(Pictures paired with source code)
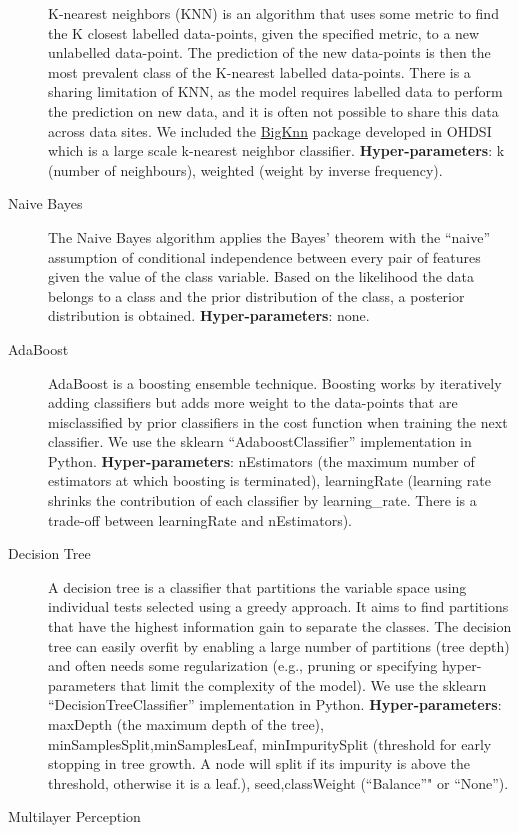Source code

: \documentclass[11pt]{book}
\begin{document}
\begin{description}
K-nearest neighbors (KNN) is an algorithm that uses some metric to find
the K closest labelled data-points, given the specified metric, to a new
unlabelled data-point. The prediction of the new data-points is then the
most prevalent class of the K-nearest labelled data-points. There is a
sharing limitation of KNN, as the model requires labelled data to
perform the prediction on new data, and it is often not possible to
share this data across data sites. We included the
\href{https://github.com/OHDSI/BigKnn}{BigKnn} package developed in
OHDSI which is a large scale k-nearest neighbor classifier.
\textbf{Hyper-parameters}: k (number of neighbours), weighted (weight by
inverse frequency).
\item[Naive Bayes]
The Naive Bayes algorithm applies the Bayes' theorem with the ``naive''
assumption of conditional independence between every pair of features
given the value of the class variable. Based on the likelihood the data
belongs to a class and the prior distribution of the class, a posterior
distribution is obtained. \textbf{Hyper-parameters}: none.
\item[AdaBoost]
AdaBoost is a boosting ensemble technique. Boosting works by iteratively
adding classifiers but adds more weight to the data-points that are
misclassified by prior classifiers in the cost function when training
the next classifier. We use the sklearn ``AdaboostClassifier''
implementation in Python. \textbf{Hyper-parameters}: nEstimators (the
maximum number of estimators at which boosting is terminated),
learningRate (learning rate shrinks the contribution of each classifier
by learning\_rate. There is a trade-off between learningRate and
nEstimators).
\item[Decision Tree]
A decision tree is a classifier that partitions the variable space using
individual tests selected using a greedy approach. It aims to find
partitions that have the highest information gain to separate the
classes. The decision tree can easily overfit by enabling a large number
of partitions (tree depth) and often needs some regularization (e.g.,
pruning or specifying hyper-parameters that limit the complexity of the
model). We use the sklearn ``DecisionTreeClassifier'' implementation in
Python. \textbf{Hyper-parameters}: maxDepth (the maximum depth of the
tree), minSamplesSplit,minSamplesLeaf, minImpuritySplit (threshold for
early stopping in tree growth. A node will split if its impurity is
above the threshold, otherwise it is a leaf.), seed,classWeight
(``Balance''" or ``None'').
\item[Multilayer Perception]

\end{description}
\end{document}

### ACTION ITEM
Verbatim output of every entry above is required, though pictures are to be left out.

### WRITTEN ANSWER
Source code

: \documentclass[11pt]{book}
\begin{document}
\begin{description}
K-nearest neighbors (KNN) is an algorithm that uses some metric to find
the K closest labelled data-points, given the specified metric, to a new
unlabelled data-point. The prediction of the new data-points is then the
most prevalent class of the K-nearest labelled data-points. There is a
sharing limitation of KNN, as the model requires labelled data to
perform the prediction on new data, and it is often not possible to
share this data across data sites. We included the
\href{https://github.com/OHDSI/BigKnn}{BigKnn} package developed in
OHDSI which is a large scale k-nearest neighbor classifier.
\textbf{Hyper-parameters}: k (number of neighbours), weighted (weight by
inverse frequency).
\item[Naive Bayes]
The Naive Bayes algorithm applies the Bayes' theorem with the ``naive''
assumption of conditional independence between every pair of features
given the value of the class variable. Based on the likelihood the data
belongs to a class and the prior distribution of the class, a posterior
distribution is obtained. \textbf{Hyper-parameters}: none.
\item[AdaBoost]
AdaBoost is a boosting ensemble technique. Boosting works by iteratively
adding classifiers but adds more weight to the data-points that are
misclassified by prior classifiers in the cost function when training
the next classifier. We use the sklearn ``AdaboostClassifier''
implementation in Python. \textbf{Hyper-parameters}: nEstimators (the
maximum number of estimators at which boosting is terminated),
learningRate (learning rate shrinks the contribution of each classifier
by learning\_rate. There is a trade-off between learningRate and
nEstimators).
\item[Decision Tree]
A decision tree is a classifier that partitions the variable space using
individual tests selected using a greedy approach. It aims to find
partitions that have the highest information gain to separate the
classes. The decision tree can easily overfit by enabling a large number
of partitions (tree depth) and often needs some regularization (e.g.,
pruning or specifying hyper-parameters that limit the complexity of the
model). We use the sklearn ``DecisionTreeClassifier'' implementation in
Python. \textbf{Hyper-parameters}: maxDepth (the maximum depth of the
tree), minSamplesSplit,minSamplesLeaf, minImpuritySplit (threshold for
early stopping in tree growth. A node will split if its impurity is
above the threshold, otherwise it is a leaf.), seed,classWeight
(``Balance''" or ``None'').
\item[Multilayer Perception]

\end{description}
\end{document}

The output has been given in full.